-- Exercise --
Each record should be given again exactly as it appears, with no image included.

-- Listed entries --
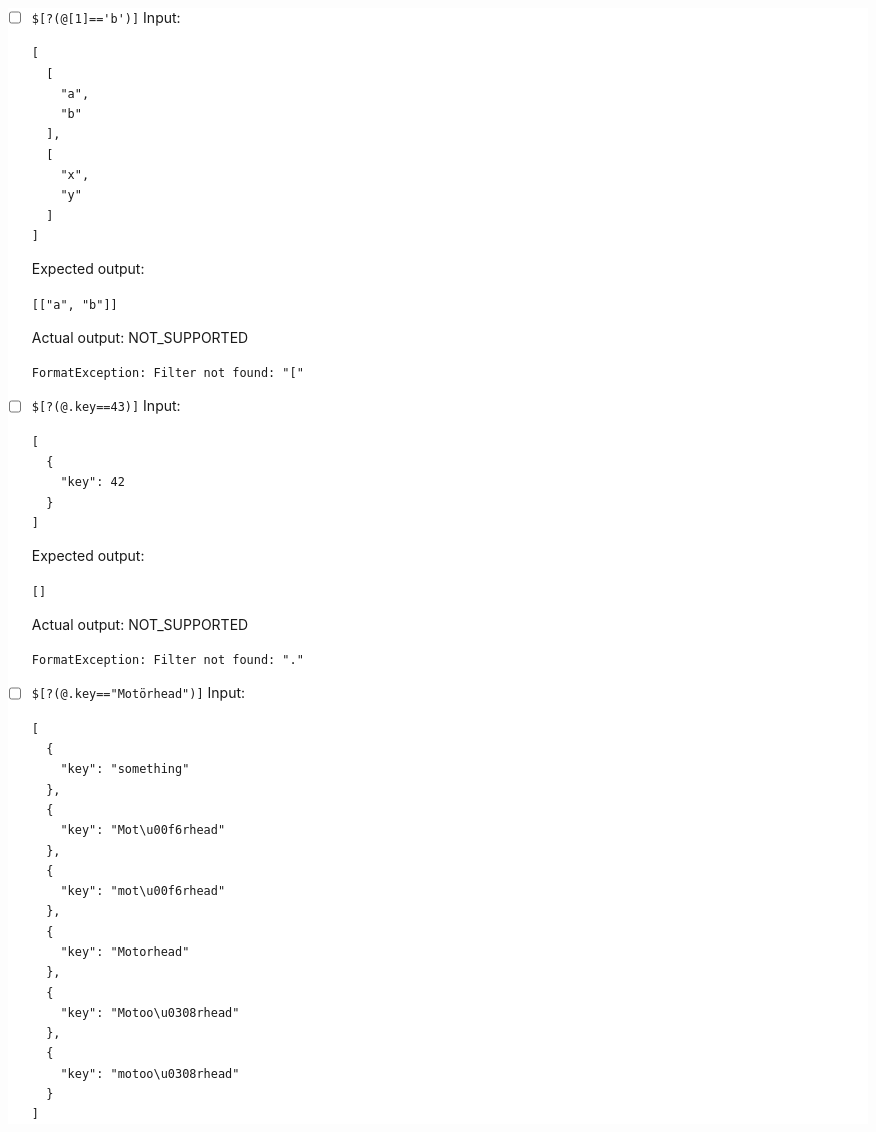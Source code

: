 - [ ] `$[?(@[1]=='b')]`
  Input:
  ```
  [
    [
      "a",
      "b"
    ],
    [
      "x",
      "y"
    ]
  ]
  ```
  Expected output:
  ```
  [["a", "b"]]
  ```
  Actual output:
  NOT_SUPPORTED
  ```
  FormatException: Filter not found: "["
  ```

- [ ] `$[?(@.key==43)]`
  Input:
  ```
  [
    {
      "key": 42
    }
  ]
  ```
  Expected output:
  ```
  []
  ```
  Actual output:
  NOT_SUPPORTED
  ```
  FormatException: Filter not found: "."
  ```

- [ ] `$[?(@.key=="Motörhead")]`
  Input:
  ```
  [
    {
      "key": "something"
    },
    {
      "key": "Mot\u00f6rhead"
    },
    {
      "key": "mot\u00f6rhead"
    },
    {
      "key": "Motorhead"
    },
    {
      "key": "Motoo\u0308rhead"
    },
    {
      "key": "motoo\u0308rhead"
    }
  ]
  ```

-- Your solution --
Source code

: - [ ] `$[?(@[1]=='b')]`
  Input:
  ```
  [
    [
      "a",
      "b"
    ],
    [
      "x",
      "y"
    ]
  ]
  ```
  Expected output:
  ```
  [["a", "b"]]
  ```
  Actual output:
  NOT_SUPPORTED
  ```
  FormatException: Filter not found: "["
  ```

- [ ] `$[?(@.key==43)]`
  Input:
  ```
  [
    {
      "key": 42
    }
  ]
  ```
  Expected output:
  ```
  []
  ```
  Actual output:
  NOT_SUPPORTED
  ```
  FormatException: Filter not found: "."
  ```

- [ ] `$[?(@.key=="Motörhead")]`
  Input:
  ```
  [
    {
      "key": "something"
    },
    {
      "key": "Mot\u00f6rhead"
    },
    {
      "key": "mot\u00f6rhead"
    },
    {
      "key": "Motorhead"
    },
    {
      "key": "Motoo\u0308rhead"
    },
    {
      "key": "motoo\u0308rhead"
    }
  ]
  ```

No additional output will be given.